Work to complete
Extract from the listing each line in which the word "thon" appears.
[[ Data to use, beginning ]]
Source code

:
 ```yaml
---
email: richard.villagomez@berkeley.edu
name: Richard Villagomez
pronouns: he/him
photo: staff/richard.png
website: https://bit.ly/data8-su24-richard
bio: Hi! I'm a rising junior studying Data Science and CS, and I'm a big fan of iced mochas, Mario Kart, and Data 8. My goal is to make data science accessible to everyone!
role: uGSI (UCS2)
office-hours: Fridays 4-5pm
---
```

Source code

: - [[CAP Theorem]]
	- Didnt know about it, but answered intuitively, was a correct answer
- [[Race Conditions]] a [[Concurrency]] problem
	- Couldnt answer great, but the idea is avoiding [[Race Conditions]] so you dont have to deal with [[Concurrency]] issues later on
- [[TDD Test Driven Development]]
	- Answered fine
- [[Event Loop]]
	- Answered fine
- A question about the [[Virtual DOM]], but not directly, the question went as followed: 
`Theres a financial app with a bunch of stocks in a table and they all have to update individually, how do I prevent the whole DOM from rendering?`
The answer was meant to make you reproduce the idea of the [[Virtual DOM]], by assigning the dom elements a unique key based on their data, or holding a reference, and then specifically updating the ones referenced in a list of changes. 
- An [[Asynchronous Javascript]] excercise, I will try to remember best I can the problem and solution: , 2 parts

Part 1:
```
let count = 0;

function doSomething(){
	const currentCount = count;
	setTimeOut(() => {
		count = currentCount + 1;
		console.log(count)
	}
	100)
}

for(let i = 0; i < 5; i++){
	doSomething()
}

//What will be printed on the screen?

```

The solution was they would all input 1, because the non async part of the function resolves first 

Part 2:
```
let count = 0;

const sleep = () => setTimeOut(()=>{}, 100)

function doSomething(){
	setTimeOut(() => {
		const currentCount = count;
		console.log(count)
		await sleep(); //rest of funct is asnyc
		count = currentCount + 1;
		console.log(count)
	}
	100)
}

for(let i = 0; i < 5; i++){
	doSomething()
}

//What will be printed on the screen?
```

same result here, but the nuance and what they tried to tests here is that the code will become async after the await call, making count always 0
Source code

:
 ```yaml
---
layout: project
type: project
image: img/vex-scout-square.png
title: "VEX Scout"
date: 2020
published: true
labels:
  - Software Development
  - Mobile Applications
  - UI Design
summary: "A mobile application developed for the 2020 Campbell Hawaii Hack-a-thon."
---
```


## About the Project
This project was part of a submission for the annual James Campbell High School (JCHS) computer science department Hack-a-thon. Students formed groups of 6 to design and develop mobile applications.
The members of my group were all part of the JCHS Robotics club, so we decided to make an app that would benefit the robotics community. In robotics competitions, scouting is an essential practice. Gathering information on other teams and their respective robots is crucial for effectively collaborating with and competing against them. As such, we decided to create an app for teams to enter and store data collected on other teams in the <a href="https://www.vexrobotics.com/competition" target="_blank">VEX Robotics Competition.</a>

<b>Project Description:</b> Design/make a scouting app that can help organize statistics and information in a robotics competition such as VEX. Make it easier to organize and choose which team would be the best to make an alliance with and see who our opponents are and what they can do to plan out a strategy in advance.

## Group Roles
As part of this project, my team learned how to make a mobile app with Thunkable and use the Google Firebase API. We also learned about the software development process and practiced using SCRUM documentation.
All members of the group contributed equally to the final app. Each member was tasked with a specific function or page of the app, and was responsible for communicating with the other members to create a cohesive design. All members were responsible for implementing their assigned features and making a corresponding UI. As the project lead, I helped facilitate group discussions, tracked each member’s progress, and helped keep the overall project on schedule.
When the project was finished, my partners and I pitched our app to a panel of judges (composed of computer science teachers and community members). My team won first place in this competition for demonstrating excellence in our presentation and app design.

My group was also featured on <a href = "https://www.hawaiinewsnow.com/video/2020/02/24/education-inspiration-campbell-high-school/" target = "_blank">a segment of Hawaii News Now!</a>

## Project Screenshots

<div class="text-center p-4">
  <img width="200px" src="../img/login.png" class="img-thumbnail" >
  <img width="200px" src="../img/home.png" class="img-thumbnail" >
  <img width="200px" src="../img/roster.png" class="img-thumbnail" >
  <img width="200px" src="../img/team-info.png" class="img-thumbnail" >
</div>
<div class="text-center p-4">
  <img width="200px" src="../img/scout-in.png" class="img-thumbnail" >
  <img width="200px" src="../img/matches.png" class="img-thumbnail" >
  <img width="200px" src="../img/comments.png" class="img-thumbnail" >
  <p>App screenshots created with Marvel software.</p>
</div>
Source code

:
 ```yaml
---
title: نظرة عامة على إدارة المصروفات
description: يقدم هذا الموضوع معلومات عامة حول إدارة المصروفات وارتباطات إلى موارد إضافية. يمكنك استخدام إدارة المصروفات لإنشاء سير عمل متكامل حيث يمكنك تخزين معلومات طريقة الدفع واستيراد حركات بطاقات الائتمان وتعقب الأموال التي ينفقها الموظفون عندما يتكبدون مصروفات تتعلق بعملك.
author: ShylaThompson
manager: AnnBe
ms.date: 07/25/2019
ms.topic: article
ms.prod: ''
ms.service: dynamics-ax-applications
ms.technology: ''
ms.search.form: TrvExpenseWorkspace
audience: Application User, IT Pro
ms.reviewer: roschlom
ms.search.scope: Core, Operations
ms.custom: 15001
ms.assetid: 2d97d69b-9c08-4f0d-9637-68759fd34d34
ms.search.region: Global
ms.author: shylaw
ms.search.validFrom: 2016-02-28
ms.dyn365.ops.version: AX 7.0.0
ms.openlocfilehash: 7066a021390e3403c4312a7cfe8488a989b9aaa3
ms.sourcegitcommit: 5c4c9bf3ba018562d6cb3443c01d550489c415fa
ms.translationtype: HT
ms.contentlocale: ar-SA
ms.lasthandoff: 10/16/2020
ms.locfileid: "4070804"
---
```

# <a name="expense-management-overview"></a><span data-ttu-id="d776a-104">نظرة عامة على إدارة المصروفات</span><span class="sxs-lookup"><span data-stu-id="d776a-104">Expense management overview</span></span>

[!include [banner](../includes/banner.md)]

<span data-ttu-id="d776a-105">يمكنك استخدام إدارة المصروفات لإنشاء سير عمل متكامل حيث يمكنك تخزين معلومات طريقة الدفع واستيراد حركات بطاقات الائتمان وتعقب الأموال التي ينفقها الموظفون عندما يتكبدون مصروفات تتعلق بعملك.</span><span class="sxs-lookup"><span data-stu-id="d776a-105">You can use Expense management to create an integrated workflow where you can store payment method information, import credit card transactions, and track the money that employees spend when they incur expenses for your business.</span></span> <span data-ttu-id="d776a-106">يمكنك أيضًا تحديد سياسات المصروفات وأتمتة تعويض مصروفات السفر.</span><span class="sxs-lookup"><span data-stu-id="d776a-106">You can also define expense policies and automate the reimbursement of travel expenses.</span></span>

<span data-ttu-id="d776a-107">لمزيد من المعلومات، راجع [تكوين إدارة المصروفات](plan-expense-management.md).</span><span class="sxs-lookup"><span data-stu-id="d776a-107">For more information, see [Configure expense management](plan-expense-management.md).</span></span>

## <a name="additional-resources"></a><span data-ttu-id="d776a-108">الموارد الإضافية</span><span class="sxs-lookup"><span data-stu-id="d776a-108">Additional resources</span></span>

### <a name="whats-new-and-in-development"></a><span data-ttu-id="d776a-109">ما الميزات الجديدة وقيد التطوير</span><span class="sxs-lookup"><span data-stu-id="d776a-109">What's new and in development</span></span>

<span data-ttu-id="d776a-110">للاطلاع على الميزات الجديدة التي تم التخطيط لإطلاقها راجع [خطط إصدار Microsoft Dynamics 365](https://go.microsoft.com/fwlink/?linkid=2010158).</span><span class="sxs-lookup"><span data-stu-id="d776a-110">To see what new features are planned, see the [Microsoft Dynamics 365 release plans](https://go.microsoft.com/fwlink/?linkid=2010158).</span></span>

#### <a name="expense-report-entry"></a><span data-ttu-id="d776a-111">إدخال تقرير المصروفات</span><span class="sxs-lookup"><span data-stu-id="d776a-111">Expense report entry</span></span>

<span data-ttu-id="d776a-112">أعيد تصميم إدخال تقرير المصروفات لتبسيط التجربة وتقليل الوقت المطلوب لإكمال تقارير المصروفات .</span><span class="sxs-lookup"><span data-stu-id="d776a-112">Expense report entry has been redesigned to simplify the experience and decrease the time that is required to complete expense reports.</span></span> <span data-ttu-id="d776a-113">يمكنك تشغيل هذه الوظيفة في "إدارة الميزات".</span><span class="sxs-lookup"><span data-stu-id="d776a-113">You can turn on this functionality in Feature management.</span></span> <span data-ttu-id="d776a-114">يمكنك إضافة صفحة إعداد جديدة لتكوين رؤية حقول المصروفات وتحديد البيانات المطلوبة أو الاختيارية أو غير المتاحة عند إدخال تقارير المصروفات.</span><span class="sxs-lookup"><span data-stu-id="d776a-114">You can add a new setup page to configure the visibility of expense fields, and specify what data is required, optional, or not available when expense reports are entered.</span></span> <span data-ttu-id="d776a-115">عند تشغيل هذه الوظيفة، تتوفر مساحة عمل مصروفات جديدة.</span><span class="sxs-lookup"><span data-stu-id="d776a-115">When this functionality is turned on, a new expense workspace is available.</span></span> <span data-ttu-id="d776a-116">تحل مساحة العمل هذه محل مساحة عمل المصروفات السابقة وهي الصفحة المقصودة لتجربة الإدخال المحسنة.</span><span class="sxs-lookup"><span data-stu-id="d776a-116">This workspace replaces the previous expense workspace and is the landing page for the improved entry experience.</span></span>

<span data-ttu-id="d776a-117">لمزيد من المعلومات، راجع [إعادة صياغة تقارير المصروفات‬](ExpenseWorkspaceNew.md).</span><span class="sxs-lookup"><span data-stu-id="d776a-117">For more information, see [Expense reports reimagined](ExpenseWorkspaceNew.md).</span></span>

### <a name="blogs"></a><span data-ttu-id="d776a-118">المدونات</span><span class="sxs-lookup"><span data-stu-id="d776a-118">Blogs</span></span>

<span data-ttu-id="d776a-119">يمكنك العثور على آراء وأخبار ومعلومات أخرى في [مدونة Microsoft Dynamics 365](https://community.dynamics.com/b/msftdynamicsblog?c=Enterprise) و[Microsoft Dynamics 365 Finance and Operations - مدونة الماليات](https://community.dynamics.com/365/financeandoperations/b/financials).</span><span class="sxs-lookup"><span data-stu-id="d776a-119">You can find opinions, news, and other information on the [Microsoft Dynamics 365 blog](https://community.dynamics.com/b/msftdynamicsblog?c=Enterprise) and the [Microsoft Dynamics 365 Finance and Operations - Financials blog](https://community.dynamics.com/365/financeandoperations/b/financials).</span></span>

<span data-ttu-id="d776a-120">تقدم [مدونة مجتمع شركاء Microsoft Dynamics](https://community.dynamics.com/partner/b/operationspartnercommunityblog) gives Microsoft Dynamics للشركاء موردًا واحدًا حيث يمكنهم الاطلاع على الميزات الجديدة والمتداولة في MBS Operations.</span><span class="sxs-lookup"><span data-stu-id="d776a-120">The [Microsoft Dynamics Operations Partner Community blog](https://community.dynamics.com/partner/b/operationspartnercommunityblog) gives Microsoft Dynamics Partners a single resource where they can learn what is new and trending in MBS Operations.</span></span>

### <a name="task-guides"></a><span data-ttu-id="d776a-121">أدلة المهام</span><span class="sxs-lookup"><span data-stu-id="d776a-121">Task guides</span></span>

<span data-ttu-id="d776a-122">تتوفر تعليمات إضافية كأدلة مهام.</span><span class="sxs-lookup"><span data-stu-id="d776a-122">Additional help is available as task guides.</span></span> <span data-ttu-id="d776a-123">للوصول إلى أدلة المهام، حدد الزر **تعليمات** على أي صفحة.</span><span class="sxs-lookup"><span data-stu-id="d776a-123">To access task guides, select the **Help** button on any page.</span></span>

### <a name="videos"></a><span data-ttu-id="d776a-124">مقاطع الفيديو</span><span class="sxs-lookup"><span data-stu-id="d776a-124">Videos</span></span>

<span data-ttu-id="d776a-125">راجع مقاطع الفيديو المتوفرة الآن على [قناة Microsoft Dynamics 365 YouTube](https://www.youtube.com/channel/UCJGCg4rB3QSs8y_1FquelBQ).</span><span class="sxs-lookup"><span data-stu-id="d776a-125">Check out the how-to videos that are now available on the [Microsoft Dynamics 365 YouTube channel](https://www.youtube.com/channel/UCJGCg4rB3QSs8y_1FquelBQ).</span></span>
[[ Data to use, end ]]
Expected answer
summary: "A mobile application developed for the 2020 Campbell Hawaii Hack-a-thon."
This project was part of a submission for the annual James Campbell High School (JCHS) computer science department Hack-a-thon. Students formed groups of 6 to design and develop mobile applications.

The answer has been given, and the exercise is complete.